→ Task to carry out: Which lines of the records below contain the string "optional"? Report each of them.

-- Opening Marker --

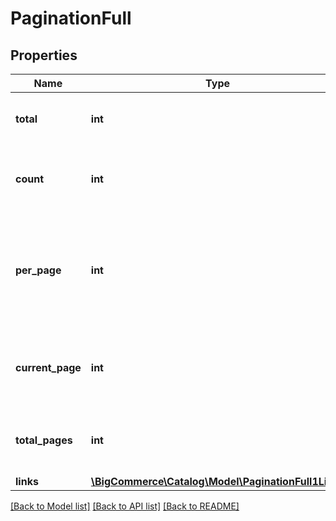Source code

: # PaginationFull

## Properties
Name | Type | Description | Notes
------------ | ------------- | ------------- | -------------
**total** | **int** | Total number of items in the result set. | [optional] 
**count** | **int** | Total number of items in the collection response. | [optional] 
**per_page** | **int** | The amount of items returned in the collection per page, controlled by the limit parameter. | [optional] 
**current_page** | **int** | The page you are currently on within the collection. | [optional] 
**total_pages** | **int** | The total number of pages in the collection. | [optional] 
**links** | [**\BigCommerce\Catalog\Model\PaginationFull1Links**](PaginationFull1Links.md) |  | [optional] 

[[Back to Model list]](../../README.md#documentation-for-models) [[Back to API list]](../../README.md#documentation-for-api-endpoints) [[Back to README]](../../README.md)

-- Closing Marker --

→ Response to the task:
**total** | **int** | Total number of items in the result set. | [optional] 
**count** | **int** | Total number of items in the collection response. | [optional] 
**per_page** | **int** | The amount of items returned in the collection per page, controlled by the limit parameter. | [optional] 
**current_page** | **int** | The page you are currently on within the collection. | [optional] 
**total_pages** | **int** | The total number of pages in the collection. | [optional] 
**links** | [**\BigCommerce\Catalog\Model\PaginationFull1Links**](PaginationFull1Links.md) |  | [optional] 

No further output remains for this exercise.